GAY FILM, VIDEO FEST DUE FRIDAY
Sensibility, not sex, is the point of the ambitious and challenging third Los Angeles Gay and Lesbian Film/Video Festival, which begins Friday at the Four Star Theater.
With 20 film programs, including 15 premieres, assembled under the direction of Larry Horne, the weeklong event marks the largest festival of its kind to date. For full program information: (213) 650-7093.
In these films, at least those in the generous and widely varied portion available for preview, homosexuality is only an aspect of a larger view of life that addresses heterosexuals as well as gays and lesbians. Even in a documentary with such specific relevance for homosexuals as Greta Schiller’s award-winning “Before Stonewall: The Making of a Gay and Lesbian Community,” the experiences related by older gays and lesbians--hardy, good-humored survivors all--inevitably reveal the oppressive puritanism, hypocrisy and sexual ignorance in which generations of Americans came of age.
Ranging from the surreal to the traditional in style, the films are marked by such an emphatically personal vision that even the farthest-out experiments command respect and attention. “Before Stonewall,” which launches the festival at 8 p.m. Friday, will be followed at 10 with the West Coast premiere of Dutch writer-director Marleen Gorris’ impressive, relentless “Broken Mirrors,” in which a brothel becomes a metaphor for men’s brutal exploitation of women--and also a place in which women become attracted to each other. (Gorris’ first film was the controversial “A Question of Silence.”)
A brothel is also the key setting of Mexican film-maker Arturo Ripstein’s imaginative fable “El Lugar sin Limites” (A Place Without Limits). Spanning two generations of life in a seedy village falling increasingly in the grasp of an elderly politico, it tells of a drag queen flamenco dancer (Roberto Cobo, who is remarkable with his sinewy physique at poignant odds with his effeminate mannerisms) seduced by the local madam (Ana Martin) on a bet in order that she win ownership of her bordello--and of Cobo’s later brave act of self-sacrifice to protect their beautiful daughter (Lucha Villa).

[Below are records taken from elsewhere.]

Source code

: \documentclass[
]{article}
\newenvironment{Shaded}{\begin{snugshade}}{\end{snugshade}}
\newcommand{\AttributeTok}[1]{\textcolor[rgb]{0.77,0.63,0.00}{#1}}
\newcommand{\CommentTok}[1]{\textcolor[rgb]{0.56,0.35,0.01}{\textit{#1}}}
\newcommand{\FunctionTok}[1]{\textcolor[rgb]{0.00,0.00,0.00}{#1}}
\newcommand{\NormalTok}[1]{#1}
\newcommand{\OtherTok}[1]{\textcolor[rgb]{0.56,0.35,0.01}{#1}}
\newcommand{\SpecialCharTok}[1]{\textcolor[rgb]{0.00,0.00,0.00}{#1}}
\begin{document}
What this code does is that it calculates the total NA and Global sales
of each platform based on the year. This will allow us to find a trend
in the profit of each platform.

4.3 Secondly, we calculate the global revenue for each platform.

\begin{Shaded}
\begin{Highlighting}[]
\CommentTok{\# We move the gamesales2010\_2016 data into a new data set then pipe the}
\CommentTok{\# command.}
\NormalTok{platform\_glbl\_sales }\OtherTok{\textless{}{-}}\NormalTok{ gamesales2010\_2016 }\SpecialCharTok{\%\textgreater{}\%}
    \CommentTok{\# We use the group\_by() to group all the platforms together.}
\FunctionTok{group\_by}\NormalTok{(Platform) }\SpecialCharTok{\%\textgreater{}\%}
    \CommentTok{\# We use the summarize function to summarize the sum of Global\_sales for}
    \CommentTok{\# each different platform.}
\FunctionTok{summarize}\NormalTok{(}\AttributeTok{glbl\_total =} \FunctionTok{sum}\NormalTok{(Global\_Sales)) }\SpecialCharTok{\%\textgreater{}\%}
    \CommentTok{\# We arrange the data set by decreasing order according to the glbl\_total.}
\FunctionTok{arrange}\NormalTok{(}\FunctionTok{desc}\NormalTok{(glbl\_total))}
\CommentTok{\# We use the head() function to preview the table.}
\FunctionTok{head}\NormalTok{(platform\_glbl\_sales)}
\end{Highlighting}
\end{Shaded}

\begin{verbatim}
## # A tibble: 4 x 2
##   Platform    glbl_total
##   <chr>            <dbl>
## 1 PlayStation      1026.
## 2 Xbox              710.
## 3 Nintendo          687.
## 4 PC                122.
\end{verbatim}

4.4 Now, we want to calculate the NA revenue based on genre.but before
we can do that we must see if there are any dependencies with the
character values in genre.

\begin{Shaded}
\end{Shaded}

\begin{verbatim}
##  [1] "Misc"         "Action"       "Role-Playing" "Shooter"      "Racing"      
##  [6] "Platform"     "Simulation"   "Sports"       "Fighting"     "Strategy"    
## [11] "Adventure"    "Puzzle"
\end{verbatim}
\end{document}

“El Lugar sin Limites” shares the same feminist sentiments as “Broken Mirrors” as it becomes an all-out attack on machismo, suggesting that it can often mask in a man a highly insecure sense of masculinity. “El Lugar sin Limites” is a “La Cage aux Folles” played for tragedy.
Two key Sunday offerings are both experimental. Dutch film-maker Eric de Kuyper’s misleadingly titled “Naughty Boys” (screening at 4 p.m.) is a highly stylized, highly distanced observation of six young men, all formally dressed, at the bored and indolent end of a house party held at an elegant country estate sometime in the ‘30s. For whatever reason, all these men, of varying nationalities but all English-speaking, seem to have been jilted by their girlfriends (who are seen only in fantasy singing and dancing sequences). De Kuyper at once celebrates the beauty and vulnerability of his subjects--and a precisely evoked privileged way of life so soon to vanish with World War II.
Elfi Mikesch and Monika Treut’s “Seduction: the Cruel Woman” (Sunday at 7) is a very Germanic, darky humorous attempt to transform sado-masochism into a performance art, centering on a Hamburg dominatrix who caters to both men and women. “Seduction: the Cruel Woman,” which is virtually (and thankfully) entirely psychological rather than physical, unfolds as a series of boldly composed tableaux vivants. Like other forays of the New German Cinema into the extremes of camp pathos, this film is clearly not for everyone, straight or gay, yet it is compelling in its insights as well as in its originality.